• _AIM OF THE EXERCISE_:
Return all lines below containing the word "conditional".

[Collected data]

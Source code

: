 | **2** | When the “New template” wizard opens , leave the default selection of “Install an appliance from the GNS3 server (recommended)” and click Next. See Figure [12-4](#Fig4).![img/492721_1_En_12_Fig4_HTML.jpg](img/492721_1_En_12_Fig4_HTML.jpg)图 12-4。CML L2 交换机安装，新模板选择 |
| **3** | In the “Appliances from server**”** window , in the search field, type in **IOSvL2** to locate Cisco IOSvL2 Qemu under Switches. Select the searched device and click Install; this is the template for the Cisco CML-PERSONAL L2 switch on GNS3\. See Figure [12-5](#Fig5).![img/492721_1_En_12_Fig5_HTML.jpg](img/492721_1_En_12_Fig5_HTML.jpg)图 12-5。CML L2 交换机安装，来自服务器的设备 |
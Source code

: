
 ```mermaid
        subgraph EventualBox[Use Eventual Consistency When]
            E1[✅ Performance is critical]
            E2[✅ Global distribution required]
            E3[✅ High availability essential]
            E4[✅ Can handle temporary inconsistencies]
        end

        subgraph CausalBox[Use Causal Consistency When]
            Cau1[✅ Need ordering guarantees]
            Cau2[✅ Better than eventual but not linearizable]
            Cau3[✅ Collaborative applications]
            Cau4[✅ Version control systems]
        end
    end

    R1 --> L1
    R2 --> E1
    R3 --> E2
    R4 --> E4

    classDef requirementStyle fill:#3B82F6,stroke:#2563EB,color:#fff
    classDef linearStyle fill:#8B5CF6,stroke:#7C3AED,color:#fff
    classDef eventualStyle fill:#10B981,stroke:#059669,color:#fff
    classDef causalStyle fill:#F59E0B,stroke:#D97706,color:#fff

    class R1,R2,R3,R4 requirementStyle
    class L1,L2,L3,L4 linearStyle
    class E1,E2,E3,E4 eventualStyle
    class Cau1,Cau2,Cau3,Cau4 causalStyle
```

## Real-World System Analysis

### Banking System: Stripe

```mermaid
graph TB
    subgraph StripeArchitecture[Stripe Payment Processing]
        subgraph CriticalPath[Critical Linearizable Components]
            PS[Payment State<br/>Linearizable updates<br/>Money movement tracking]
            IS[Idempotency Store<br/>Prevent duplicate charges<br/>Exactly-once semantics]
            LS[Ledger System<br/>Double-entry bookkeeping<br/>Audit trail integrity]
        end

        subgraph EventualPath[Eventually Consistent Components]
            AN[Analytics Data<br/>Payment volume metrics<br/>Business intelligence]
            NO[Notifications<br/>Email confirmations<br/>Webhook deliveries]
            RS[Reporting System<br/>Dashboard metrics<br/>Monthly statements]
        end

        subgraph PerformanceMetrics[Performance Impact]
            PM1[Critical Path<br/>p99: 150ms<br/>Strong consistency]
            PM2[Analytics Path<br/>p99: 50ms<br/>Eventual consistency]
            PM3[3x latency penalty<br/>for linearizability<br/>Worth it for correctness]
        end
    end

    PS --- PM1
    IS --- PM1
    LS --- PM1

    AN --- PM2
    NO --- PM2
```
* * *
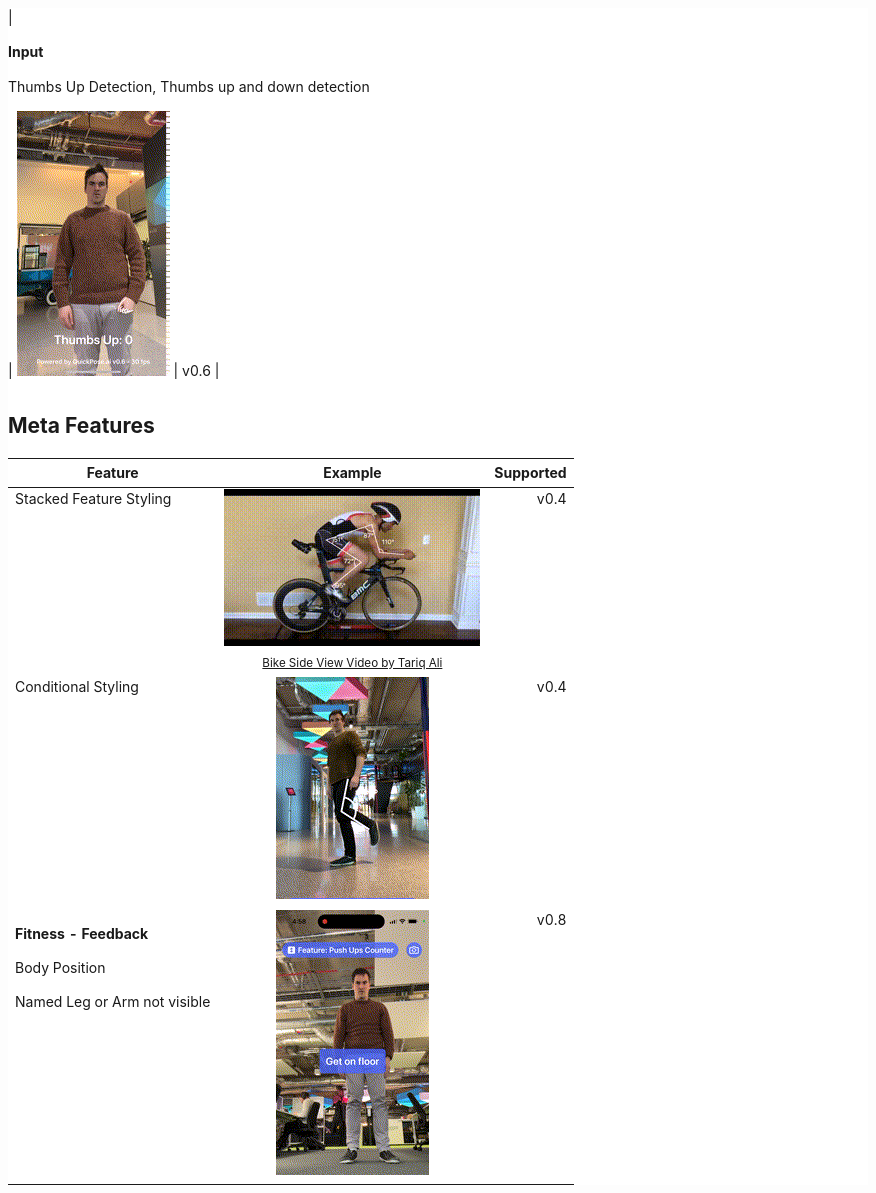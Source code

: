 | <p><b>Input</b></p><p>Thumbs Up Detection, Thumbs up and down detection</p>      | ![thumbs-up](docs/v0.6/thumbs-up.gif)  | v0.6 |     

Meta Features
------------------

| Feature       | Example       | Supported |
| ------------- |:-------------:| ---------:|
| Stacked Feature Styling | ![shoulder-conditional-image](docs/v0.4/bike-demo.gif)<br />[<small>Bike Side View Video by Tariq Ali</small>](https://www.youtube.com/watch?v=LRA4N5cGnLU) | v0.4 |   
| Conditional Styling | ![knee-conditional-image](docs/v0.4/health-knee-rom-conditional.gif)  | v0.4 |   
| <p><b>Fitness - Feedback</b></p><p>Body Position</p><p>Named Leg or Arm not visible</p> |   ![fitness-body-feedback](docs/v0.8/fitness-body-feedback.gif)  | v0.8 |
...
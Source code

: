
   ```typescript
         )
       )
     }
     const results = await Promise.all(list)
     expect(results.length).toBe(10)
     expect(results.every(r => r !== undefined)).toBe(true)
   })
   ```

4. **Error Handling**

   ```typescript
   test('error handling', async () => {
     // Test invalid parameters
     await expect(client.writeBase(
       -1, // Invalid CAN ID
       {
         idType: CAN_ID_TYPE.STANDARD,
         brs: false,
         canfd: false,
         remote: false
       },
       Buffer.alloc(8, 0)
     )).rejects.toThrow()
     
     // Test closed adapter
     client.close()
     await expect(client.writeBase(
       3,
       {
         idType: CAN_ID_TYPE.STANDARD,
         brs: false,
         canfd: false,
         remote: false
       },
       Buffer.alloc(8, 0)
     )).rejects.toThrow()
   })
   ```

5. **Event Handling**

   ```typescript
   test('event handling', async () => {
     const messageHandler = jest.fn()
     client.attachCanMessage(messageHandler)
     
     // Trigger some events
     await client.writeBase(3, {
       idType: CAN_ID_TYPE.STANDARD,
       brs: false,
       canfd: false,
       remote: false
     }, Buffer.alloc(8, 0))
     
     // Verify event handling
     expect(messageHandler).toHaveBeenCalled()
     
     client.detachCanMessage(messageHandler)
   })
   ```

• _ANSWER_:
| Stacked Feature Styling | ![shoulder-conditional-image](docs/v0.4/bike-demo.gif)<br />[<small>Bike Side View Video by Tariq Ali</small>](https://www.youtube.com/watch?v=LRA4N5cGnLU) | v0.4 |   
| Conditional Styling | ![knee-conditional-image](docs/v0.4/health-knee-rom-conditional.gif)  | v0.4 |   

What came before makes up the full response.